Un edificio existe de forma distinta en el plano físico y en el plano mediático. La fotografía no solo documenta la arquitectura; la reinterpreta. Abre una posibilidad alterna de entender el espacio desde una mirada específica, inevitablemente curada, inevitablemente sesgada. No es un registro neutral. Es toma de postura.
Las imágenes fotográficas de un edificio no son únicamente evidencia; son extensión del diseño. Operan en un territorio intermedio entre los dibujos que lo anticipan y la experiencia que lo habita. Congelan el tiempo y, al hacerlo, construyen otra versión del espacio.
Hoy, las redes y el mundo digital han fragmentado la distancia entre la obra y su percepción. Consumimos arquitectura de forma inmediata, comprimida, desde la palma de la mano. La experiencia se desplaza: de recorrer a mirar, de habitar a deslizar.
Desde nuestras primeras obras hemos entendido la fotografía como una colaboración, no como un cierre. Trabajar con quienes capturan nuestra arquitectura desde su lente nos permite verla desde la otredad: descubrirla de nuevo.

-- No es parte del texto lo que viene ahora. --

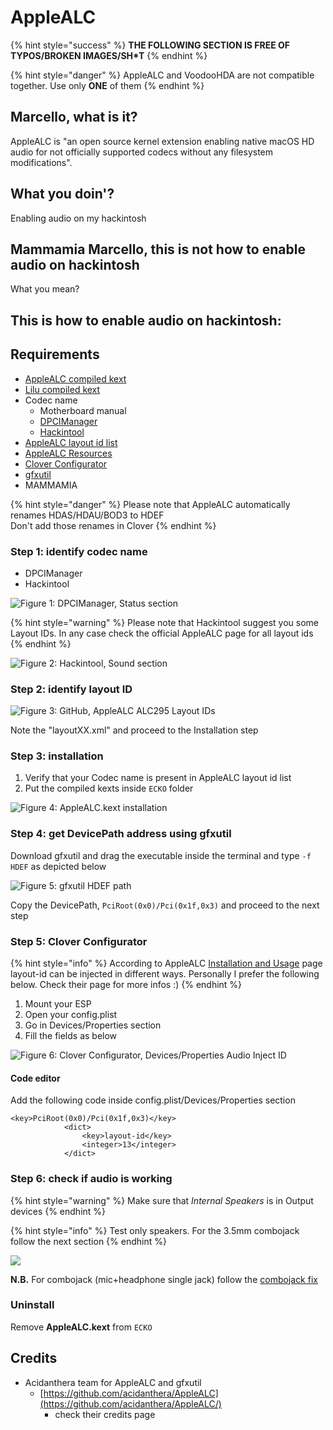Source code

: # AppleALC

{% hint style="success" %}
**THE FOLLOWING SECTION IS FREE OF TYPOS/BROKEN IMAGES/SH\*T**
{% endhint %}

{% hint style="danger" %}
AppleALC and VoodooHDA are not compatible together. Use only **ONE** of them
{% endhint %}

## Marcello, what is it?

AppleALC is "an open source kernel extension enabling native macOS HD audio for not officially supported codecs without any filesystem modifications".

## What you doin'?

Enabling audio on my hackintosh

## Mammamia Marcello, this is not how to enable audio on hackintosh

What you mean?

## This is how to enable audio on hackintosh:

## Requirements

* [AppleALC compiled kext](https://github.com/acidanthera/AppleALC/releases)
* [Lilu compiled kext](https://github.com/acidanthera/Lilu/releases)
* Codec name
  * Motherboard manual
  * [DPCIManager](https://github.com/MuntashirAkon/DPCIManager/releases)
  * [Hackintool](http://headsoft.com.au/download/mac/Hackintool.zip)
* [AppleALC layout id list](https://github.com/acidanthera/AppleALC/wiki/Supported-codecs)
* [AppleALC Resources](https://github.com/acidanthera/AppleALC/tree/master/Resources)
* [Clover Configurator](https://mackie100projects.altervista.org/download-clover-configurator/)
* [gfxutil](https://github.com/acidanthera/gfxutil/releases)
* MAMMAMIA

{% hint style="danger" %}
Please note that AppleALC automatically renames HDAS/HDAU/BOD3 to HDEF  
Don't add those renames in Clover
{% endhint %}

### Step 1: identify codec name

* DPCIManager
* Hackintool



![Figure 1: DPCIManager, Status section](../.gitbook/assets/image.png)

{% hint style="warning" %}
Please note that Hackintool suggest you some Layout IDs. In any case check the official AppleALC page for all layout ids
{% endhint %}

![Figure 2: Hackintool, Sound section](../.gitbook/assets/image-7.png)

### Step 2: identify layout ID

![Figure 3: GitHub, AppleALC ALC295 Layout IDs](../.gitbook/assets/image%20%285%29.png)

Note the "layoutXX.xml" and proceed to the Installation step

### Step 3: installation

1. Verify that your Codec name is present in AppleALC layout id list
2. Put the compiled kexts inside `ECKO` folder

![Figure 4: AppleALC.kext installation](../.gitbook/assets/image%20%281%29.png)

### Step 4: get DevicePath address using gfxutil

Download gfxutil and drag the executable inside the terminal and type `-f HDEF` as depicted below

![Figure 5: gfxutil HDEF path](../.gitbook/assets/image%20%2814%29.png)

Copy the DevicePath, `PciRoot(0x0)/Pci(0x1f,0x3)` and proceed to the next step

### Step 5: Clover Configurator

{% hint style="info" %}
According to AppleALC [Installation and Usage](https://github.com/acidanthera/AppleALC/wiki/Installation-and-usage) page layout-id can be injected in different ways. Personally I prefer the following below. Check their page for more infos :\)
{% endhint %}

1. Mount your ESP 
2. Open your config.plist
3. Go in Devices/Properties section
4. Fill the fields as below

![Figure 6: Clover Configurator, Devices/Properties Audio Inject ID](../.gitbook/assets/image%20%2812%29.png)

#### Code editor

Add the following code inside config.plist/Devices/Properties section

```text
<key>PciRoot(0x0)/Pci(0x1f,0x3)</key>
            <dict>
                <key>layout-id</key>
                <integer>13</integer>
            </dict>
```

### Step 6: check if audio is working

{% hint style="warning" %}
Make sure that _Internal Speakers_ is in Output devices
{% endhint %}

{% hint style="info" %}
Test only speakers. For the 3.5mm combojack follow the next section
{% endhint %}

![](../.gitbook/assets/image%20%282%29.png)

**N.B.** For combojack \(mic+headphone single jack\) follow the [combojack fix](3.5mm-combojack.md)

### Uninstall

Remove **AppleALC.kext** from `ECKO`

## Credits

* Acidanthera team for AppleALC and gfxutil
  * [https://github.com/acidanthera/AppleALC](https://github.com/acidanthera/AppleALC/) 
    * check their credits page

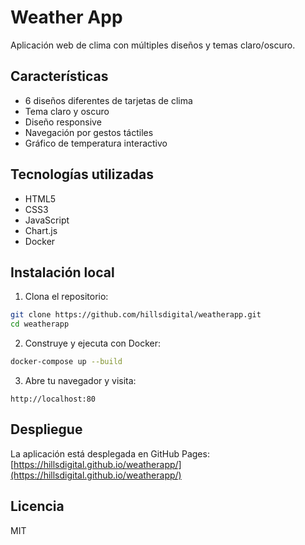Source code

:# Weather App

Aplicación web de clima con múltiples diseños y temas claro/oscuro.

## Características

- 6 diseños diferentes de tarjetas de clima
- Tema claro y oscuro
- Diseño responsive
- Navegación por gestos táctiles
- Gráfico de temperatura interactivo

## Tecnologías utilizadas

- HTML5
- CSS3
- JavaScript
- Chart.js
- Docker

## Instalación local

1. Clona el repositorio:

```bash
git clone https://github.com/hillsdigital/weatherapp.git
cd weatherapp
```

2. Construye y ejecuta con Docker:

```bash
docker-compose up --build
```

3. Abre tu navegador y visita:

```
http://localhost:80
```

## Despliegue

La aplicación está desplegada en GitHub Pages:
[https://hillsdigital.github.io/weatherapp/](https://hillsdigital.github.io/weatherapp/)

## Licencia

MIT
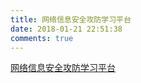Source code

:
 ```yaml
---
title: 网络信息安全攻防学习平台
date: 2018-01-21 22:51:38
comments: true
---
```

[网络信息安全攻防学习平台](http://hackinglab.cn/)

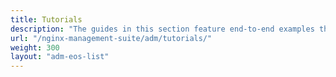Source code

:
 ```yaml
---
title: Tutorials
description: "The guides in this section feature end-to-end examples that will help you get the most out of the App Delivery Manager module. "
url: "/nginx-management-suite/adm/tutorials/"
weight: 300
layout: "adm-eos-list"
---
```


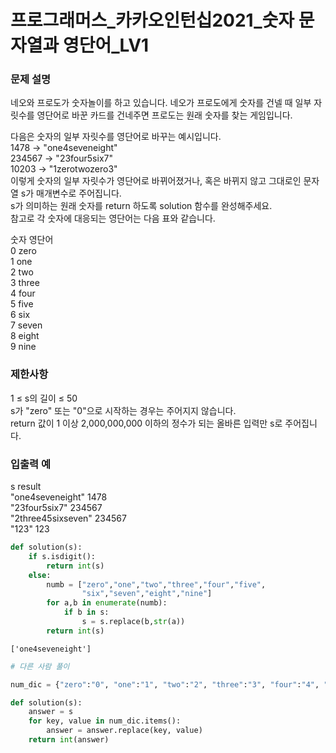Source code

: # 프로그래머스_카카오인턴십2021_숫자 문자열과 영단어_LV1

### 문제 설명

네오와 프로도가 숫자놀이를 하고 있습니다. 
네오가 프로도에게 숫자를 건넬 때 일부 자릿수를 영단어로 바꾼 카드를 건네주면 프로도는 원래 숫자를 찾는 게임입니다.

다음은 숫자의 일부 자릿수를 영단어로 바꾸는 예시입니다.\
1478 → "one4seveneight"\
234567 → "23four5six7"\
10203 → "1zerotwozero3"\
이렇게 숫자의 일부 자릿수가 영단어로 바뀌어졌거나, 혹은 바뀌지 않고 그대로인 문자열 s가 매개변수로 주어집니다.\
s가 의미하는 원래 숫자를 return 하도록 solution 함수를 완성해주세요.\
참고로 각 숫자에 대응되는 영단어는 다음 표와 같습니다.

숫자	영단어\
0	zero\
1	one\
2	two\
3	three\
4	four\
5	five\
6	six\
7	seven\
8	eight\
9	nine


### 제한사항

1 ≤ s의 길이 ≤ 50\
s가 "zero" 또는 "0"으로 시작하는 경우는 주어지지 않습니다.\
return 값이 1 이상 2,000,000,000 이하의 정수가 되는 올바른 입력만 s로 주어집니다.


### 입출력 예

s	result\
"one4seveneight"	1478\
"23four5six7"	234567\
"2three45sixseven"	234567\
"123"	123



```python
def solution(s):
    if s.isdigit():
        return int(s)
    else:
        numb = ["zero","one","two","three","four","five",
                "six","seven","eight","nine"]
        for a,b in enumerate(numb):
            if b in s:
                s = s.replace(b,str(a))
        return int(s)
```




    ['one4seveneight']




```python
# 다른 사람 풀이

num_dic = {"zero":"0", "one":"1", "two":"2", "three":"3", "four":"4", "five":"5", "six":"6", "seven":"7", "eight":"8", "nine":"9"}

def solution(s):
    answer = s
    for key, value in num_dic.items():
        answer = answer.replace(key, value)
    return int(answer)
```
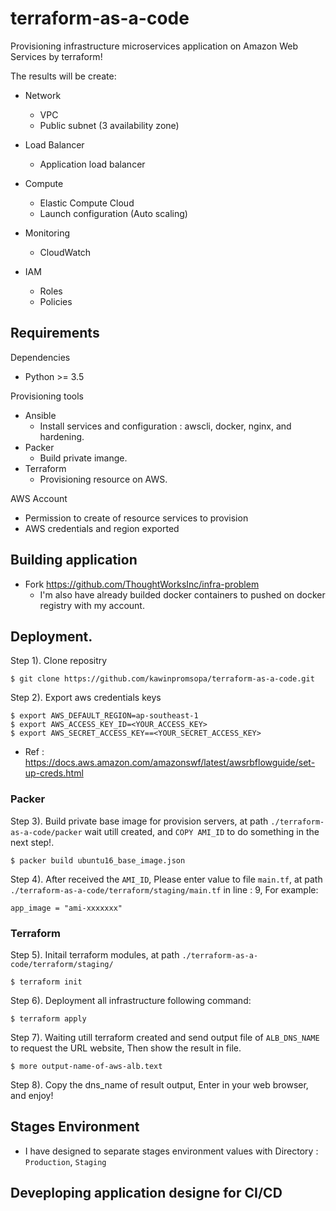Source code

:# terraform-as-a-code

Provisioning infrastructure microservices application on Amazon Web Services by terraform!

The results will be create:

* Network
    - VPC
    - Public subnet (3 availability zone)
  
* Load Balancer
    - Application load balancer

* Compute
    - Elastic Compute Cloud
    - Launch configuration (Auto scaling)

* Monitoring
    - CloudWatch

* IAM
    - Roles
    - Policies


## Requirements

Dependencies

* Python >= 3.5

Provisioning tools

* Ansible
  - Install services and configuration : awscli, docker, nginx, and hardening.
* Packer
  - Build private imange.
* Terraform
  - Provisioning resource on AWS.

AWS Account

* Permission to create of resource services to provision
* AWS credentials and region exported


## Building application

* Fork https://github.com/ThoughtWorksInc/infra-problem
  - I'm also have already builded docker containers to pushed on docker registry with my account.

## Deployment.

Step 1). Clone repositry

```
$ git clone https://github.com/kawinpromsopa/terraform-as-a-code.git
```

Step 2). Export aws credentials keys

```
$ export AWS_DEFAULT_REGION=ap-southeast-1
$ export AWS_ACCESS_KEY_ID=<YOUR_ACCESS_KEY>
$ export AWS_SECRET_ACCESS_KEY==<YOUR_SECRET_ACCESS_KEY>
```

* Ref : https://docs.aws.amazon.com/amazonswf/latest/awsrbflowguide/set-up-creds.html

### Packer

Step 3). Build private base image for provision servers, at path `./terraform-as-a-code/packer` wait utill created, and `COPY AMI_ID` to do something in the next step!.

```
$ packer build ubuntu16_base_image.json
```

Step 4). After received the `AMI_ID`, Please enter value to file `main.tf`, at path `./terraform-as-a-code/terraform/staging/main.tf` in line : 9, For example:

```
app_image = "ami-xxxxxxx"
```

### Terraform

Step 5). Initail terraform modules, at path `./terraform-as-a-code/terraform/staging/`

```
$ terraform init
```

Step 6). Deployment all infrastructure following command:

```
$ terraform apply
```

Step 7). Waiting utill terraform created and send output file of `ALB_DNS_NAME` to request the URL website, Then show the result in file.

```
$ more output-name-of-aws-alb.text
```

Step 8). Copy the dns_name of result output, Enter in your web browser, and enjoy!

## Stages Environment

* I have designed to separate stages environment values with Directory : `Production`, `Staging`

## Deveploping application designe for CI/CD
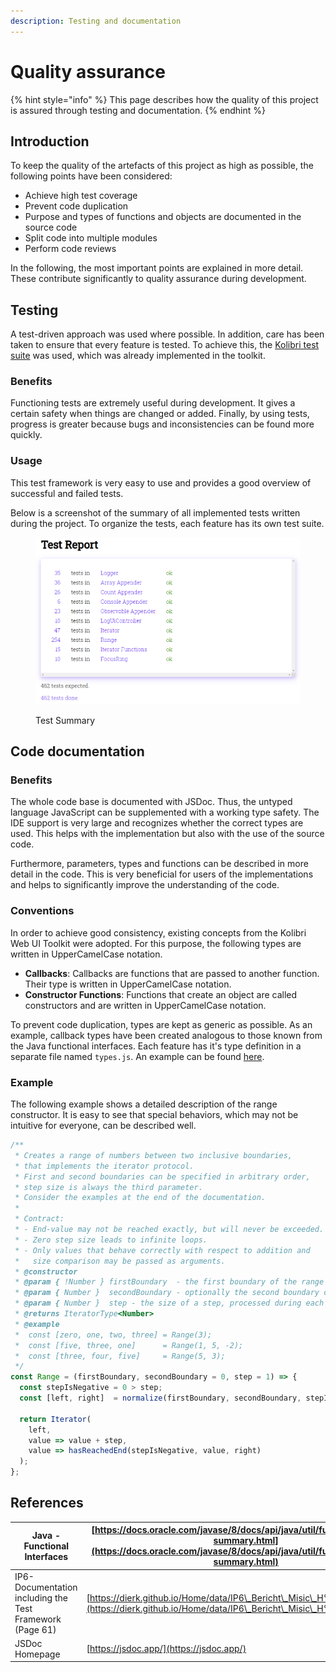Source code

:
 ```yaml
---
description: Testing and documentation
---
```


# Quality assurance

{% hint style="info" %}
This page describes how the quality of this project is assured through testing and documentation.
{% endhint %}

## Introduction

To keep the quality of the artefacts of this project as high as possible, the following points have been considered:

* Achieve high test coverage
* Prevent code duplication
* Purpose and types of functions and objects are documented in the source code
* Split code into multiple modules
* Perform code reviews

In the following, the most important points are explained in more detail. These contribute significantly to quality assurance during development.

## Testing

A test-driven approach was used where possible. In addition, care has been taken to ensure that every feature is tested. To achieve this, the [Kolibri test suite](https://github.com/WebEngineering-FHNW/Kolibri/blob/main/docs/src/kolibri/util/test.js) was used, which was already implemented in the toolkit.

### Benefits

Functioning tests are extremely useful during development. It gives a certain safety when things are changed or added. Finally, by using tests, progress is greater because bugs and inconsistencies can be found more quickly.

### Usage

This test framework is very easy to use and provides a good overview of successful and failed tests.

Below is a screenshot of the summary of all implemented tests written during the project. To organize the tests, each feature has its own test suite.

<figure><img src="../.gitbook/assets/image (6).png" alt=""><figcaption><p>Test Summary</p></figcaption></figure>

## Code documentation

### Benefits

The whole code base is documented with JSDoc. Thus, the untyped language JavaScript can be supplemented with a working type safety. The IDE support is very large and recognizes whether the correct types are used. This helps with the implementation but also with the use of the source code.

Furthermore, parameters, types and functions can be described in more detail in the code. This is very beneficial for users of the implementations and helps to significantly improve the understanding of the code.

### Conventions

In order to achieve good consistency, existing concepts from the Kolibri Web UI Toolkit were adopted. For this purpose, the following types are written in UpperCamelCase notation.

* **Callbacks**: Callbacks are functions that are passed to another function. Their type is written in UpperCamelCase notation.
* **Constructor Functions**: Functions that create an object are called constructors and are written in UpperCamelCase notation.

To prevent code duplication, types are kept as generic as possible. As an example, callback types have been created analogous to those known from the Java functional interfaces. Each feature has it's type definition in a separate file named `types.js`. An example can be found [here](https://github.com/wildwyss/Kolibri/blob/main/contrib/p5\_wild\_wyss/src/types.js).

### Example

The following example shows a detailed description of the range constructor. It is easy to see that special behaviors, which may not be intuitive for everyone, can be described well.

```javascript
/**
 * Creates a range of numbers between two inclusive boundaries,
 * that implements the iterator protocol.
 * First and second boundaries can be specified in arbitrary order,
 * step size is always the third parameter.
 * Consider the examples at the end of the documentation.
 *
 * Contract:
 * - End-value may not be reached exactly, but will never be exceeded.
 * - Zero step size leads to infinite loops.
 * - Only values that behave correctly with respect to addition and
 *   size comparison may be passed as arguments.
 * @constructor
 * @param { !Number } firstBoundary  - the first boundary of the range
 * @param { Number }  secondBoundary - optionally the second boundary of the range
 * @param { Number }  step - the size of a step, processed during each iteration
 * @returns IteratorType<Number>
 * @example
 *  const [zero, one, two, three] = Range(3);
 *  const [five, three, one]      = Range(1, 5, -2);
 *  const [three, four, five]     = Range(5, 3);
 */
const Range = (firstBoundary, secondBoundary = 0, step = 1) => {
  const stepIsNegative = 0 > step;
  const [left, right]  = normalize(firstBoundary, secondBoundary, stepIsNegative);

  return Iterator(
    left,
    value => value + step,
    value => hasReachedEnd(stepIsNegative, value, right)
  );
};
```

## References

| Java - Functional Interfaces                             | [https://docs.oracle.com/javase/8/docs/api/java/util/function/package-summary.html](https://docs.oracle.com/javase/8/docs/api/java/util/function/package-summary.html) |
| -------------------------------------------------------- | ---------------------------------------------------------------------------------------------------------------------------------------------------------------------- |
| IP6-Documentation including the Test Framework (Page 61) | [https://dierk.github.io/Home/data/IP6\_Bericht\_Misic\_H%C3%A4fliger.pdf](https://dierk.github.io/Home/data/IP6\_Bericht\_Misic\_H%C3%A4fliger.pdf)                   |
| JSDoc Homepage                                           | [https://jsdoc.app/](https://jsdoc.app/)                                                                                                                               |
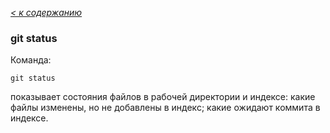 *[< к содержанию](./soderzhanie.md)*

### git status

Команда:
```
git status
```
 показывает состояния файлов в рабочей директории и индексе: какие файлы изменены, но не добавлены в индекс; какие ожидают коммита в индексе.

En años recientes, el video ha llevado esta condición al límite. Introduce tiempo, secuencia, ritmo. Ya no se trata de un encuadre, sino de una construcción narrativa. La arquitectura documentada deja de ser instante y se convierte en duración.
A través de la cámara, el espacio es editado. De forma simultánea, luz, movimiento, sonido y contexto se articulan en una lectura inédita. El edificio se transforma en otra cosa: una versión mediada, intensificada, potencialmente más intensa que su experiencia directa.
Quien documenta no solo registra: interpreta, selecciona, construye. Se apropia del espacio y lo devuelve convertido en un discurso que trasciende la experiencia directa de habitar.
Este compendio reúne algunas de esas miradas. Son evidencia de que nuestra arquitectura también ocurre en su representación.
A quienes han puesto su lente sobre nuestra obra —terminada o en proceso—, gracias por construir, con nosotros, estas otras arquitecturas.